How does it look silly? You have to take a long view. And maybe we haven't even peaked yet! Serious decline hasn't set in for sure. We haven't lost 10 million barrels a day for sure, much less 40 million barrels a day. We don't know when that's going to happen, or what kind of economic situations we'll face as production declines.
In some ways, I've come to understand that peak oil is a way of describing the usage of all the Earth's resources in a way that is unsustainable. It's like saying, "Nice wheels" when you see a cool car. You name a part as a way of naming the whole.
Maybe oil is the first beam to break, and food is the second. Maybe food breaks first and beats oil to the punch.

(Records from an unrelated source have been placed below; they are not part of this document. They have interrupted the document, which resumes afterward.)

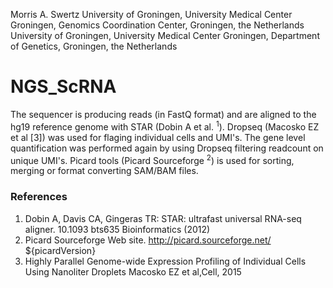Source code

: Morris A. Swertz
University of Groningen, University Medical Center Groningen, Genomics Coordination Center, Groningen, the Netherlands
University of Groningen, University Medical Center Groningen, Department of Genetics, Groningen, the Netherlands

<h1>NGS_ScRNA</h1>

The sequencer is producing reads (in FastQ format) and are aligned to the hg19 reference genome with STAR (Dobin A et al. <sup>1</sup>).
Dropseq (Macosko EZ et al [3]) was used for flaging individual cells and UMI's. The gene level quantification was performed again by using 
Dropseq filtering readcount on unique UMI's. Picard tools (Picard Sourceforge <sup>2</sup>) is used for sorting, merging or format converting SAM/BAM files.

<h3>References</h3>

1. Dobin A, Davis CA, Gingeras TR: STAR: ultrafast universal RNA-seq aligner. 10.1093 bts635 Bioinformatics (2012)
2. Picard Sourceforge Web site. http://picard.sourceforge.net/ ${picardVersion}
3. Highly Parallel Genome-wide Expression Profiling of Individual Cells Using Nanoliter Droplets
   Macosko EZ et al,Cell, 2015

Maybe finance breaks first and the idea of using price as a proxy for availability unhooks from our presupposed ideas of how this is going to play out.
The world is a complex place and a lot of factors compete with each other for importance.
I believe that if you understand one part of the whole, you get a picture of the whole and can work your way across different scenarios and ideas to come to a more complete picture of what's happening.
It sure is interesting that the world of finance is in so much trouble right around the time that the peak oil people are calling for the global production peak.
Ten years from now I bet the picture we see in the rear view mirror will be much more clear than whatever we're seeing today.
I had such clear ideas about what was going to happen in finance about two years ago and made some money speculating. Over the summer, the 4th of July week, I lost the thread. Every page of every newspaper I read had stories about oil and related issues. The shoeshine kid on the corner knew about Ghawar, and I figured that was the signal to bail. I called in my investors and pulled the plug on the commodities boom and here we are in the middle of a commodities crash.
I don't know what to do now. I'm really at a loss. I'll tell you what I'm buying, though. I probably go to five different grocery stores every week. For one reason or another I can combine trips and end up in front of a different store almost every day. This one has green beans, ten cents a can. That one has chicken quarters two for one. The next one has beef on sale half off AND two for one.
I'm at 60 days of food in the pantry and I just saw 20lb turkeys on sale for 29 cents a pound. I'm going to take the white meat and make turkey jerkey, and the rest is getting pressure canned.
Whatever you want to have a year from now, you better buy that shit now. I don't think anyone really knows what's coming next. So, buy it cheap and stack it deep. Tea candles, $6 for a hundred. You bet your ass I buy a bag every time I pass that store. There's a 50lb bag of rice with my name on it at teh Costco, too.